Origin and propagation of spontaneous electrographic sharp waves in the in vitro turtle brain: a model of neuronal synchronization

Abstract

Objectives: Neuronal synchronization is a basic feature in the generation of epileptiform discharges. Spontaneous large sharp waves (LSWs) can be recorded in the turtle brain in vitro, indicating the synchronous activation of large neuronal populations. The aim of this study was to analyze the spatial and temporal distribution of LSWs within the brain; the participation of glutamate in LSWs generation was also investigated.Methods: Extracellular field potentials were recorded in vivo (n=4) and in vitro (n=36). LSWs were recorded from cerebral cortex, optic tectum, and thalamus.Results: LSWs were recorded from cerebral cortex, optic tectum and thalamus. No LSWs were observed in cerebellum and brain stem. In some experiments, LSWs could be recorded only from medial cortex.
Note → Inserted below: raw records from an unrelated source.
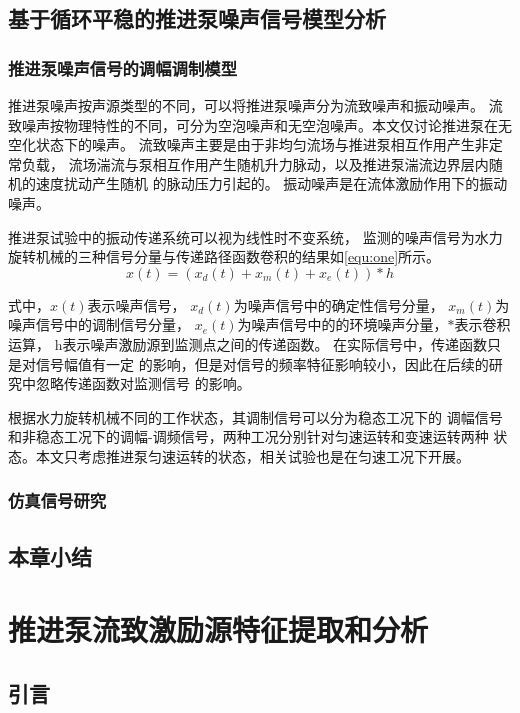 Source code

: \section{基于循环平稳的推进泵噪声信号模型分析}
\subsection{推进泵噪声信号的调幅调制模型}
推进泵噪声按声源类型的不同，可以将推进泵噪声分为流致噪声和振动噪声。
流致噪声按物理特性的不同，可分为空泡噪声和无空泡噪声。本文仅讨论推进泵在无空化状态下的噪声。
流致噪声主要是由于非均匀流场与推进泵相互作用产生非定常负载，
流场湍流与泵相互作用产生随机升力脉动，以及推进泵湍流边界层内随机的速度扰动产生随机
的脉动压力引起的。
振动噪声是在流体激励作用下的振动噪声。

推进泵试验中的振动传递系统可以视为线性时不变系统，
监测的噪声信号为水力旋转机械的三种信号分量与传递路径函数卷积的结果如\autoref{equ:one}所示。 
\begin{equation}
    \label{equ:component}
    x\left ( t \right ) =\left ( x_d\left ( t \right )+x_m\left ( t \right )+x_e\left ( t \right ) \right )\ast h 
\end{equation}

式中，$x\left ( t \right )$表示噪声信号，
$x_d\left ( t \right )$为噪声信号中的确定性信号分量，
$x_m\left ( t \right )$为噪声信号中的调制信号分量，
$x_e\left ( t \right )$为噪声信号中的的环境噪声分量，$\ast$表示卷积运算，
h表示噪声激励源到监测点之间的传递函数。 
在实际信号中，传递函数只是对信号幅值有一定
的影响，但是对信号的频率特征影响较小，因此在后续的研究中忽略传递函数对监测信号
的影响。 


根据水力旋转机械不同的工作状态，其调制信号可以分为稳态工况下的
调幅信号和非稳态工况下的调幅-调频信号，两种工况分别针对匀速运转和变速运转两种
状态。本文只考虑推进泵匀速运转的状态，相关试验也是在匀速工况下开展。 


\subsection{仿真信号研究}
\section{本章小结}


\chapter{推进泵流致激励源特征提取和分析}
\section{引言}
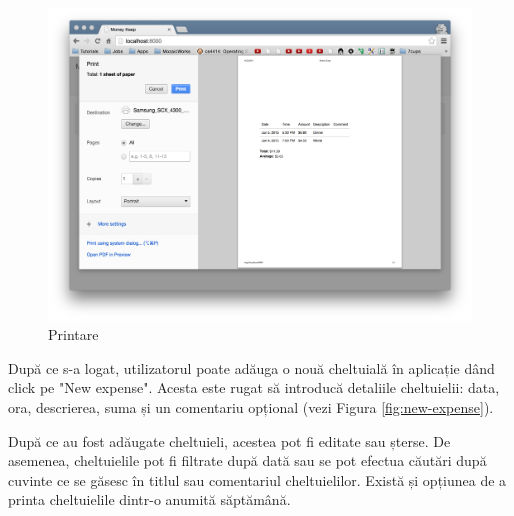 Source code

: \begin{figure}
  \includegraphics[width=1\textwidth]{./chap5-files/print_weekly2}
  \caption{Printare}
  \label{fig:list-expenses}
\end{figure}

După ce s-a logat, utilizatorul poate adăuga o nouă cheltuială în aplicație
dând click pe "New expense". Acesta este rugat să introducă detaliile
cheltuielii: data, ora, descrierea, suma și un comentariu opțional
(vezi Figura \ref{fig:new-expense}).

După ce au fost adăugate cheltuieli, acestea pot fi editate sau șterse.
De asemenea, cheltuielile pot fi filtrate după dată sau se pot
efectua căutări după cuvinte ce se găsesc în titlul sau comentariul
cheltuielilor. Există și opțiunea de a printa cheltuielile dintr-o
anumită săptămână.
Latency studies demonstrated that, within each hemisphere, medial cortex led the generation of LSWs; in addition, isolated medial cortex could sustain LSWs. Intracortical laminar field potentials in medial cortex indicated that LSWs generate mainly in the molecular layer, probably at pyramidal cell dendrites. Pharmacological experiments demonstrated that NMDA and non-NMDA glutamate receptors are involved in LWSs generation.Conclusions: These results suggest that turtle medial cortex is the pacemaker area for LSWs generation and it can be a useful model to study cellular and circuital mechanisms of neuronal synchronization.